Aim of the task. Whenever the string "first" turns up in a line below, that line should be copied.

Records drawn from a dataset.
★ ★ ★ ★

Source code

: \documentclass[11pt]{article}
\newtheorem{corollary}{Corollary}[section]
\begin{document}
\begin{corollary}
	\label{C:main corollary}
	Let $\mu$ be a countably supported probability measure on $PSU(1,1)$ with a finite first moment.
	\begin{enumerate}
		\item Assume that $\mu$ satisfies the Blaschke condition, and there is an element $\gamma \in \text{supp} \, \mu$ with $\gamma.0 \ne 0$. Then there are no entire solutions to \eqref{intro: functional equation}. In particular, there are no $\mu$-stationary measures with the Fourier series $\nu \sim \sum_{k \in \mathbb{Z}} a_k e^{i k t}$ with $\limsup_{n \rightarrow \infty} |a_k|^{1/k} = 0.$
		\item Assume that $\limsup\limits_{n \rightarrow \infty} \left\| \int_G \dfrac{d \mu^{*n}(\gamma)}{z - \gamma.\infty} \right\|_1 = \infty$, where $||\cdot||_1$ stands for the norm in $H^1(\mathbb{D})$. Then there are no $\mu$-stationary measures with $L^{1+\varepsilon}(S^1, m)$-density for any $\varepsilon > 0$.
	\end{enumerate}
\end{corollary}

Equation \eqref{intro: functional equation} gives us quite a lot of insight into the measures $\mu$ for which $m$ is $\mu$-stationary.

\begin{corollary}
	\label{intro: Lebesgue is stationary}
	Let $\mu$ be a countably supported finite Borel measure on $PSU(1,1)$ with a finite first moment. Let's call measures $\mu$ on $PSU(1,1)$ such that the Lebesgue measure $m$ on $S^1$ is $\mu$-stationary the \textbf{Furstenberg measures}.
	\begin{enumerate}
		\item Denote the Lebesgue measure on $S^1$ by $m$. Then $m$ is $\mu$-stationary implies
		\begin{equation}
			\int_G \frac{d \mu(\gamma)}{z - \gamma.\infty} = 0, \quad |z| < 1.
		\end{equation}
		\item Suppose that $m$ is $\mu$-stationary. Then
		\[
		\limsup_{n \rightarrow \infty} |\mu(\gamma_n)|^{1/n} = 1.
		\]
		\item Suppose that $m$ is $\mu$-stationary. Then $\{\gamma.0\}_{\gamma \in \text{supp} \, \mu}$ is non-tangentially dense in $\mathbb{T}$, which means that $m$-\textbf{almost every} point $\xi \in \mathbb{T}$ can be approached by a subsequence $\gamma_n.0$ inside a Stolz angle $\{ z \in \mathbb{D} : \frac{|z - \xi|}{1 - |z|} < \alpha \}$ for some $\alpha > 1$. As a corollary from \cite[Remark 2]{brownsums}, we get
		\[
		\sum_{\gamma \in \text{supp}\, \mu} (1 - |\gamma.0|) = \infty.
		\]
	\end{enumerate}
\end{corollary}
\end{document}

★ ★ ★ ★

Result of this exercise.
	Let $\mu$ be a countably supported probability measure on $PSU(1,1)$ with a finite first moment.
	Let $\mu$ be a countably supported finite Borel measure on $PSU(1,1)$ with a finite first moment. Let's call measures $\mu$ on $PSU(1,1)$ such that the Lebesgue measure $m$ on $S^1$ is $\mu$-stationary the \textbf{Furstenberg measures}.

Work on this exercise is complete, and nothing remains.